C’è qualche corridore, tra i tanti, a cui si sente particolarmente legato?
«Un anno fa se ne è andato il mio idolo Ercole Baldini, forlivese come me, che per tre anni è stato il più grande ciclista italiano. Sono legato a lui, come lo sono ai personaggi che ho incontrato e raccontato. La globalizzazione ci ha fatto un po’ passare in secondo piano, ma ricordo con piacere Nibali, per esempio, che ha saputo conservare una modestia pari alla sua classe».
Che ricordo ha di Pantani?
«Ho vissuto in intimità questa amicizia, gli ho voluto un bene da fratello maggiore e ho condiviso con lui momenti bellissimi. Tutti abbiamo il piccolo rimorso che potevamo fare qualcosa in più per lui. È lo sportivo italiano che nell’ultimo ventennio ci ha dato le emozioni più forti, ci ha fatto rivivere sensazioni che la mia generazione aveva soltanto sfiorato, ha fermato l’Italia. Adesso sarebbe il caso di lasciarlo riposare in pace».
Secondo lei il ciclismo è uno sport che può dare qualcosa ai giovani?
«Dal vivo ti trasmette delle emozioni uniche e ti trasferisce lo spirito di sacrificio; tra l’altro da qualche tempo è anche uno sport più pulito e credibile. Peccato che ci siano sempre meno campioni italiani nel panorama internazionale».
Lei è ancora innamoratissimo di questo sport.

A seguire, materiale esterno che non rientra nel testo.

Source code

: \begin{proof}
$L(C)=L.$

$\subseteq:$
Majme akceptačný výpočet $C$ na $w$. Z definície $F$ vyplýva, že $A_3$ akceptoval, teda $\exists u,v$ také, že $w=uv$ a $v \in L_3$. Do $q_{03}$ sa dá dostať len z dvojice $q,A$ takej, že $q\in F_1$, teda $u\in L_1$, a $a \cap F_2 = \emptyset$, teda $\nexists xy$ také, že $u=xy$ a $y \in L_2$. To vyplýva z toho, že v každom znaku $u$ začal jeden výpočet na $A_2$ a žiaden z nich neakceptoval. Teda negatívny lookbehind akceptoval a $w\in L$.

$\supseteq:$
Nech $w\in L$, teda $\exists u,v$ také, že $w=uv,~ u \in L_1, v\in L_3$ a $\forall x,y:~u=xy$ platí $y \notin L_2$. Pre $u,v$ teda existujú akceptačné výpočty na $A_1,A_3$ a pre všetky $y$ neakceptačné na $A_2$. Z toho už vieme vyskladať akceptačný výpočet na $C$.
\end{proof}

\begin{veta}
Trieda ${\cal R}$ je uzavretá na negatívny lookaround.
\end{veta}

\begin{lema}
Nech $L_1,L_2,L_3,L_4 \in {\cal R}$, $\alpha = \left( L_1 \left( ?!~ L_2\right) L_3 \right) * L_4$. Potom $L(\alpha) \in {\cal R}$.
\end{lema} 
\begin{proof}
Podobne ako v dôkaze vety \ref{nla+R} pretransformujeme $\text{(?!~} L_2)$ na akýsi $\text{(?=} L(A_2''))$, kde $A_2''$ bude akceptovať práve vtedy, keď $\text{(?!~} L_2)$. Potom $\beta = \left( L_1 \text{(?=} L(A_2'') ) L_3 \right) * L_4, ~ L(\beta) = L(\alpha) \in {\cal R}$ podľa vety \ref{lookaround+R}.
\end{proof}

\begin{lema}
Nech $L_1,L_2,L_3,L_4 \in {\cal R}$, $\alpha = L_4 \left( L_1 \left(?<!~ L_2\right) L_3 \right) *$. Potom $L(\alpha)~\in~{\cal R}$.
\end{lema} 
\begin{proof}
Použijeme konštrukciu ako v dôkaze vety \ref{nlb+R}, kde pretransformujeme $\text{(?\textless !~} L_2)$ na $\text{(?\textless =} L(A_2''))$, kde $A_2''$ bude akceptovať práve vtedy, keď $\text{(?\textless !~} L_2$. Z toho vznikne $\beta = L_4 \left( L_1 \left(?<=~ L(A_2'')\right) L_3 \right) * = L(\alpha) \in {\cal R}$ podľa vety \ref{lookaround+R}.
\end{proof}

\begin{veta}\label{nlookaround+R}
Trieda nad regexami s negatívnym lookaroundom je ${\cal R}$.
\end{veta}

«Ha smosso tutte le fantasie che poteva smuovere. Le sensazioni che ti dà il ciclismo non te le regala nessun altro sport. Chi va in macchina si arrabbia, chi va in bici sorride. Io a 75 anni, nonostante qualche acciacco, vado ancora in bicicletta. Ho fatto anche uno spettacolo sulla storia del ciclismo dal titolo “ZazzarazzaZ”, in cui racconto la storia d’Italia attraverso la bicicletta e i suoi eroi».